If you read the report yourself - and don't just scan for the bits you find convenient - you will see that at various points the authors point out that value-added scores correlate with future student outcomes (academic and otherwise) and teachers' own scores in future years. They also discuss ways to improve the reliability of value-added models, and are especially optimistic about using VAMs to help students and schools monitor student progress.

The report does, of course, emphasize that caution is needed when interpreting and using VAM data, but even here it is important to remember that all methods of evaluation have limitations. That reformers often do not understand those limitations is no excuse for pretending the alternatives are not limited in their own ways.

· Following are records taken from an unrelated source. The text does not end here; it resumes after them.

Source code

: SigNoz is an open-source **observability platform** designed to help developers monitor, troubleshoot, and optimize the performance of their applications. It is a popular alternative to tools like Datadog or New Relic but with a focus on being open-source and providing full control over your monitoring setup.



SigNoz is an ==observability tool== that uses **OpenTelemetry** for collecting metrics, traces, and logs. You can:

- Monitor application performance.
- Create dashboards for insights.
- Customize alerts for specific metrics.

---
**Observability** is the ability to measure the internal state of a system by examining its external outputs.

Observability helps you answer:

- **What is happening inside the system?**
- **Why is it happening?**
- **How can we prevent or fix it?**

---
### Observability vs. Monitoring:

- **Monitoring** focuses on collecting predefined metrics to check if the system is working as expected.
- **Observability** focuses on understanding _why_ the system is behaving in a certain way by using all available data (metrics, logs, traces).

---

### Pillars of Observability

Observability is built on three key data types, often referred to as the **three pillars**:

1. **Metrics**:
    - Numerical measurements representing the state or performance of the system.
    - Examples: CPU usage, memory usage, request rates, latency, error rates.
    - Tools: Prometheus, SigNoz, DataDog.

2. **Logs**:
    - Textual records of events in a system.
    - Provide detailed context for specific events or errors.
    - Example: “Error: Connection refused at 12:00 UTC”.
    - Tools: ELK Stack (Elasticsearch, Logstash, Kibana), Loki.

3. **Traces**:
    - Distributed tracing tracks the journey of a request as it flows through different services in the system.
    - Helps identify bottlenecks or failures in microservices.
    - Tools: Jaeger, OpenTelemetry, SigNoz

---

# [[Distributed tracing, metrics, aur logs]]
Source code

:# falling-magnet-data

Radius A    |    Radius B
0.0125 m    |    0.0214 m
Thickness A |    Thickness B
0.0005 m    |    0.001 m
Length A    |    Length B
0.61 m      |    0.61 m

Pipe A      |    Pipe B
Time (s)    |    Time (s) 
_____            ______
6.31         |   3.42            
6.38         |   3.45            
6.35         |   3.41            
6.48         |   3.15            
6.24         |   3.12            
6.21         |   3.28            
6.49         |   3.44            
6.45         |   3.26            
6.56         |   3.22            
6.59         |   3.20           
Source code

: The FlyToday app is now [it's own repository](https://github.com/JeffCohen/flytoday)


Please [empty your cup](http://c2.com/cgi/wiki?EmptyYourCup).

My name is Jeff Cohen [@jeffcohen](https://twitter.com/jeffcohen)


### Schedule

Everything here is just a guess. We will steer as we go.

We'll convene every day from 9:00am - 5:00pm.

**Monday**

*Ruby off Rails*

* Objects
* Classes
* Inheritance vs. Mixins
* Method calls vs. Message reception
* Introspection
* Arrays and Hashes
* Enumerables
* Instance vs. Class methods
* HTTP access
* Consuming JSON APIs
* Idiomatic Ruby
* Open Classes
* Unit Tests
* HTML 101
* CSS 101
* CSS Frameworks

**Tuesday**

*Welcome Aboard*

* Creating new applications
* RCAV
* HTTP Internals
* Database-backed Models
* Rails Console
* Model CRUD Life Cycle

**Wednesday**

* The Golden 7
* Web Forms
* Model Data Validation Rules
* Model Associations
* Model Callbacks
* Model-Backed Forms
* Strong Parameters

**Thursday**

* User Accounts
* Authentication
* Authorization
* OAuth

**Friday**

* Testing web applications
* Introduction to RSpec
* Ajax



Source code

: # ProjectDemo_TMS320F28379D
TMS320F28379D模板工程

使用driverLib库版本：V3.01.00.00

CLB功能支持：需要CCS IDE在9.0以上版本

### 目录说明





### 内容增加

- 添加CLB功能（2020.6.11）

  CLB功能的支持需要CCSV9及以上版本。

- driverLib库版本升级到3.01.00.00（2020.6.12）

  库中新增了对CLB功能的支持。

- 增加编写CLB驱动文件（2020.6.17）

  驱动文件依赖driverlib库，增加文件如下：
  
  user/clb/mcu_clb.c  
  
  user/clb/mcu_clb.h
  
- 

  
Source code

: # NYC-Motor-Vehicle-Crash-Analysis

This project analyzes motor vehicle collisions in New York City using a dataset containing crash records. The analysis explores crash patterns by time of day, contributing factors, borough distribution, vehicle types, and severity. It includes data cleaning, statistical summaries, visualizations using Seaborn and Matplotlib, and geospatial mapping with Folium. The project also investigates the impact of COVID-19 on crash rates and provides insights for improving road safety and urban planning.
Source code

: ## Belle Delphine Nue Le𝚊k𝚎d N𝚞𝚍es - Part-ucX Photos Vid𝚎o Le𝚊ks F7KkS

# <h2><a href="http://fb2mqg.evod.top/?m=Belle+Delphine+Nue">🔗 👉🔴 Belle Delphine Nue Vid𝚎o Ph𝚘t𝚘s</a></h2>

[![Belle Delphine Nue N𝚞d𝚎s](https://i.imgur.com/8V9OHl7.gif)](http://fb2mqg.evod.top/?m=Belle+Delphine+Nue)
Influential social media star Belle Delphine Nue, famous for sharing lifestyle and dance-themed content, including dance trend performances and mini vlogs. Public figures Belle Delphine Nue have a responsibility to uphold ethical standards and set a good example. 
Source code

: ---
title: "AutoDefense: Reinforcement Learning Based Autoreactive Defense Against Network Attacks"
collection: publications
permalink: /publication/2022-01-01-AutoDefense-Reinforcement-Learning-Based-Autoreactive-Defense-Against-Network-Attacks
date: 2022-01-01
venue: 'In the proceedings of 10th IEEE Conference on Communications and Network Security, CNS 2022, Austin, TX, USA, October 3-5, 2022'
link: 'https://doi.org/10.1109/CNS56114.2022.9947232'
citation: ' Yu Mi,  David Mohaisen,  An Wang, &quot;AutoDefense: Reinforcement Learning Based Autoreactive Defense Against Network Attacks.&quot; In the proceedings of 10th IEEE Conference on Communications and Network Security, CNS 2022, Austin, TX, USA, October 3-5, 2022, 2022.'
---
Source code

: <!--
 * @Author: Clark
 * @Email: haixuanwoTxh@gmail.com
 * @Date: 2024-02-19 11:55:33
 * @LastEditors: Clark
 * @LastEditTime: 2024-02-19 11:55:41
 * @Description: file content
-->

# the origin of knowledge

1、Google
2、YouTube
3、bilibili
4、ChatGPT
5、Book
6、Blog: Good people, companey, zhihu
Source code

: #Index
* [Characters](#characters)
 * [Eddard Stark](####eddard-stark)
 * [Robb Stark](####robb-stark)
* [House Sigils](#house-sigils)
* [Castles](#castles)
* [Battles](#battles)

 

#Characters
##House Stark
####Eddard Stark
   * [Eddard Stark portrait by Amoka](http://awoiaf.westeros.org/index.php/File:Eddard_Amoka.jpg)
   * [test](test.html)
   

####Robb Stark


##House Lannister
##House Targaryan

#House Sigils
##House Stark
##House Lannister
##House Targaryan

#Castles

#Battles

 None of which is to say this report is a major vindication for reformers.  Make no mistake: this report throws a great deal of cold water on the sorts of VAM proposals that prominent reformers are often associated with, which are often rooted in deep misunderstandings of statistics and labor markets and promoted with over-the-top, unrealistic rhetoric.

Nevertheless, it requires a considerable degree of cherry-picking and motivated reasoning to suggest that this report - which explicitly refuses to condemn any particular policy - is a blanket rejection of value-added modeling.

 On the contrary: the advice in this report is entirely consistent with the frequent use of VAM in education, even in some cases as a component of individual teacher evaluation. Such accountability regimes may or may not be optimal, but they are by no means ruled out by the authors' conclusions.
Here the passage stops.